Blood transfusion: The Irish Blood Transfusion Service (IBTS) has started trials on a filter system to reduce the risk of patients becoming infected with the human form of mad cow disease, vCJD, through blood transfusion.
If the trials are successful and the technology introduced, it will add €7-€10 million to the annual running costs of the IBTS. The Department of Health and the Health Service Executive have both been briefed about the technology and its cost.
IBTS medical director Dr Willie Murphy said trials of the Leukotrap Affinity Prion Reduction Filter System started three weeks ago. "We have run trials on 28 units of blood. It will take about five weeks to assess the impact of the technology on the blood.
"If there is no adverse reaction, we will start looking at clinical trials, probably involving 200 patients. That will take us until roughly the end of the year and we'll assess it then."
The technology uses a filter to remove prions thought to cause vCJD from red cells which are the most commonly transfused blood component.
The trials are to ensure that the blood remains biologically active after the filtering and that the shelf-life remains the same.
At a cost of €40-€70 per unit of blood, introducing the prion technology would be expensive, said Dr Murphy. "We don't have an exact figure on the price yet but the cost is per unit and we manufacture 130,000 units a year. It will bring the cost of a unit of blood up to about €300."

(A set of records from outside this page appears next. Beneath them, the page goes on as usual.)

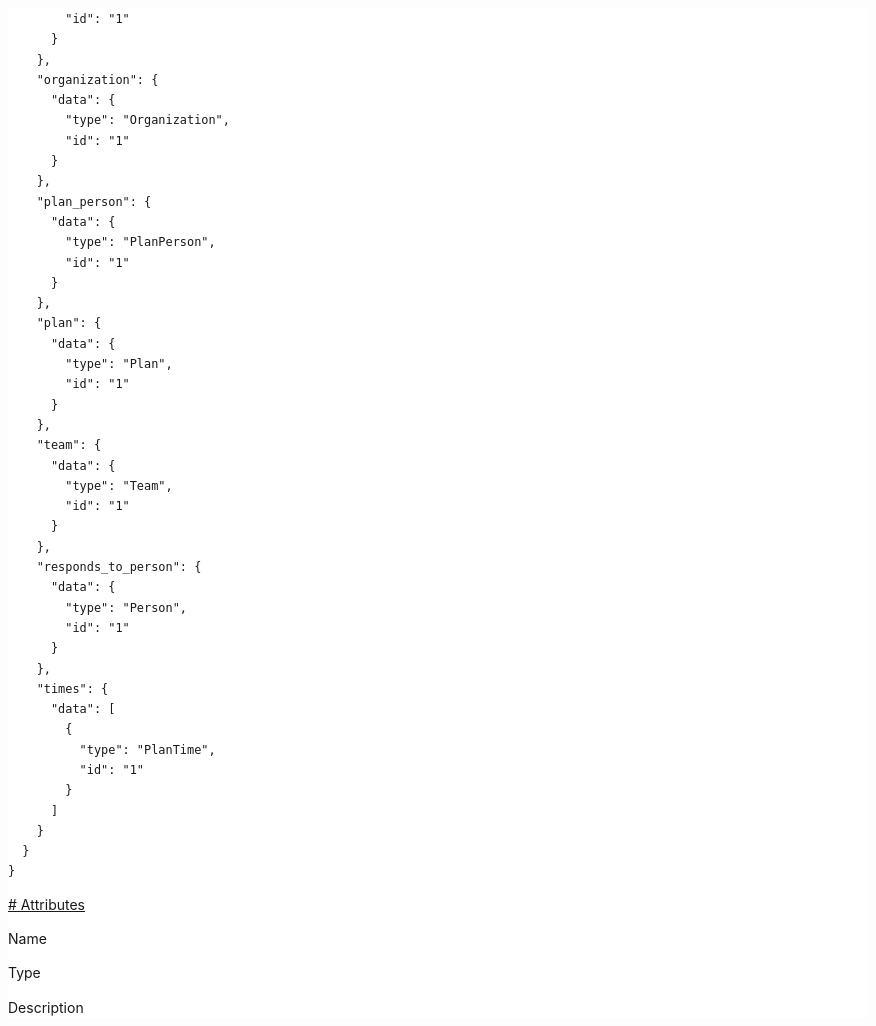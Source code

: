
 ```
        "id": "1"
      }
    },
    "organization": {
      "data": {
        "type": "Organization",
        "id": "1"
      }
    },
    "plan_person": {
      "data": {
        "type": "PlanPerson",
        "id": "1"
      }
    },
    "plan": {
      "data": {
        "type": "Plan",
        "id": "1"
      }
    },
    "team": {
      "data": {
        "type": "Team",
        "id": "1"
      }
    },
    "responds_to_person": {
      "data": {
        "type": "Person",
        "id": "1"
      }
    },
    "times": {
      "data": [
        {
          "type": "PlanTime",
          "id": "1"
        }
      ]
    }
  }
}
```

[# Attributes](#/apps/services/2018-11-01/vertices/schedule#attributes)

Name

Type

Description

The prion technology recently received EU approval meaning it meets pan-European safety requirements for medical devices.

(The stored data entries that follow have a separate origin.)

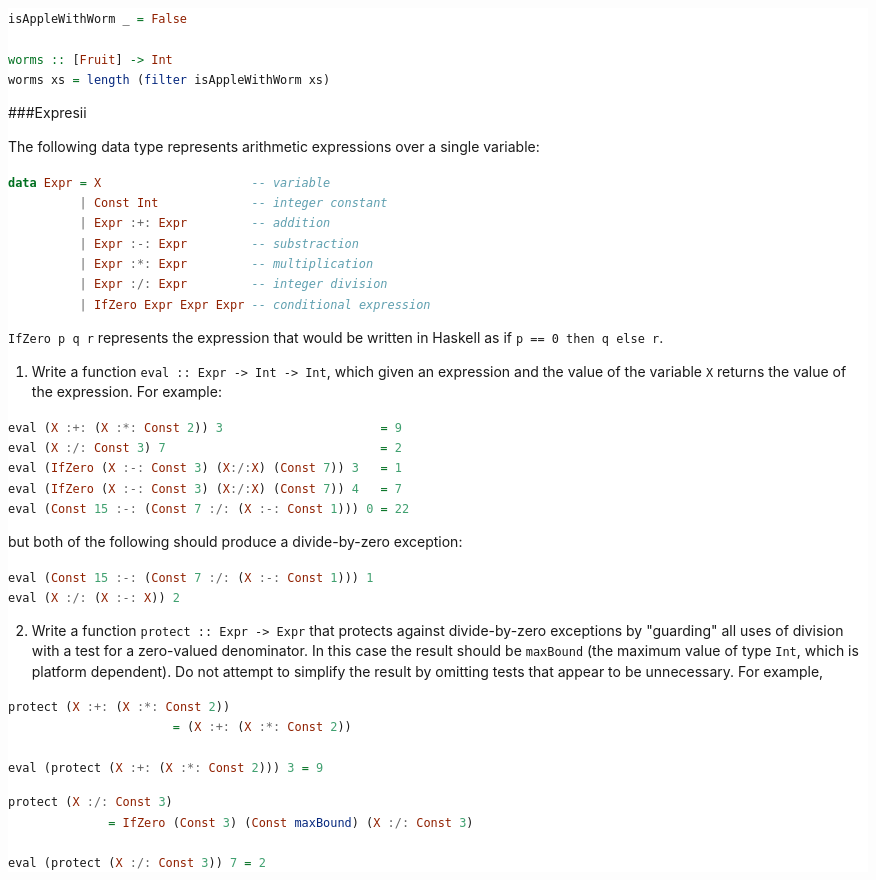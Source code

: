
 ```haskell
isAppleWithWorm _ = False

worms :: [Fruit] -> Int
worms xs = length (filter isAppleWithWorm xs)
```

###Expresii

The following data type represents arithmetic expressions over a single variable:

```haskell
data Expr = X                     -- variable
          | Const Int             -- integer constant
          | Expr :+: Expr         -- addition
          | Expr :-: Expr         -- substraction
          | Expr :*: Expr         -- multiplication
          | Expr :/: Expr         -- integer division
          | IfZero Expr Expr Expr -- conditional expression
```

`IfZero p q r` represents the expression that would be written in Haskell as if `p == 0 then q else r`.

1. Write a function `eval :: Expr -> Int -> Int`, which given an expression and the value of the variable `X` returns the value of the expression. For example:

```haskell
eval (X :+: (X :*: Const 2)) 3                      = 9
eval (X :/: Const 3) 7                              = 2
eval (IfZero (X :-: Const 3) (X:/:X) (Const 7)) 3   = 1
eval (IfZero (X :-: Const 3) (X:/:X) (Const 7)) 4   = 7
eval (Const 15 :-: (Const 7 :/: (X :-: Const 1))) 0 = 22
```

but both of the following should produce a divide-by-zero exception:

```haskell
eval (Const 15 :-: (Const 7 :/: (X :-: Const 1))) 1
eval (X :/: (X :-: X)) 2
```

2. Write a function `protect :: Expr -> Expr` that protects against divide-by-zero exceptions by "guarding" all uses of division with a test for a zero-valued denominator. In this case the result should be `maxBound` (the maximum value of type `Int`, which is platform dependent). Do not attempt to simplify the result by omitting tests that appear to be unnecessary. For example,

```haskell
protect (X :+: (X :*: Const 2))
                       = (X :+: (X :*: Const 2))

eval (protect (X :+: (X :*: Const 2))) 3 = 9
```

```haskell
protect (X :/: Const 3)
              = IfZero (Const 3) (Const maxBound) (X :/: Const 3)

eval (protect (X :/: Const 3)) 7 = 2
```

Concern at the possibility of vCJD being transmitted via a blood transfusion led the IBTS to ban anyone who has received blood in the State on or after January 1st, 1980 from donating.

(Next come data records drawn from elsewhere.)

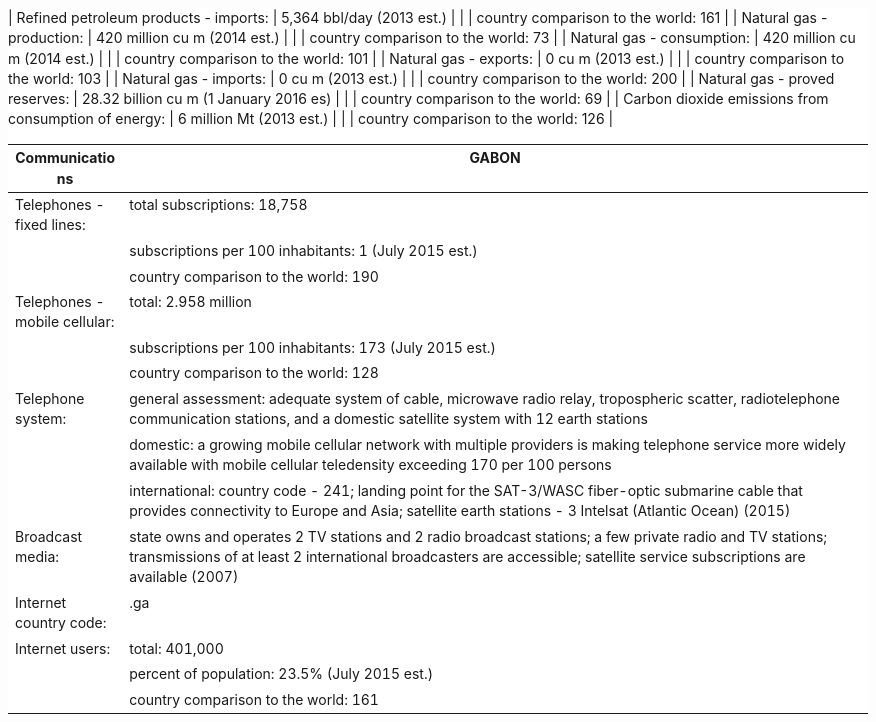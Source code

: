 | Refined petroleum products - imports: | 5,364 bbl/day (2013 est.) |
| | country comparison to the world: 161 |
| Natural gas - production: | 420 million cu m (2014 est.) |
| | country comparison to the world: 73 |
| Natural gas - consumption: | 420 million cu m (2014 est.) |
| | country comparison to the world: 101 |
| Natural gas - exports: | 0 cu m (2013 est.) |
| | country comparison to the world: 103 |
| Natural gas - imports: | 0 cu m (2013 est.) |
| | country comparison to the world: 200 |
| Natural gas - proved reserves: | 28.32 billion cu m (1 January 2016 es) |
| | country comparison to the world: 69 |
| Carbon dioxide emissions from consumption of energy: | 6 million Mt (2013 est.) |
| | country comparison to the world: 126 |

| Communications | GABON |
| --- | --- |
| Telephones - fixed lines: | total subscriptions: 18,758 |
| | subscriptions per 100 inhabitants: 1 (July 2015 est.) |
| | country comparison to the world: 190 |
| Telephones - mobile cellular: | total: 2.958 million |
| | subscriptions per 100 inhabitants: 173 (July 2015 est.) |
| | country comparison to the world: 128 |
| Telephone system: | general assessment: adequate system of cable, microwave radio relay, tropospheric scatter, radiotelephone communication stations, and a domestic satellite system with 12 earth stations |
| | domestic: a growing mobile cellular network with multiple providers is making telephone service more widely available with mobile cellular teledensity exceeding 170 per 100 persons |
| | international: country code - 241; landing point for the SAT-3/WASC fiber-optic submarine cable that provides connectivity to Europe and Asia; satellite earth stations - 3 Intelsat (Atlantic Ocean) (2015) |
| Broadcast media: | state owns and operates 2 TV stations and 2 radio broadcast stations; a few private radio and TV stations; transmissions of at least 2 international broadcasters are accessible; satellite service subscriptions are available (2007) |
| Internet country code: | .ga |
| Internet users: | total: 401,000 |
| | percent of population: 23.5% (July 2015 est.) |
| | country comparison to the world: 161 |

Also banned is anyone who has spent one year or more in Britain between 1980 and 1996.
In December 2003 the British government said a patient died of vCJD after receiving blood years earlier from a donor who had contracted the disease. The British National Blood Service is also evaluating the new filter.
Dr Murphy said that while the Irish blood service had been "very aggressive" in its approach to safeguarding blood donors and recipients, the tighter restrictions on who is eligible to donate was reducing the number of potential donors.
"Since the new restrictions were introduced, our potential donor pool has shrunk by about 20 per cent."
A second impact of the technology is that when a unit of blood is passed through the prion filter there is a reduction in volume as prions are removed.
Dr Murphy also admitted that for the first time in nearly three years the service was having problems meeting demand from hospitals. "Blood is tight at the moment. For the first time in three years we have been unable to meet hospital orders."
He said the reasons for the shortage were cumulative. "Basically it is the result of the deferral of a large numbers of donors."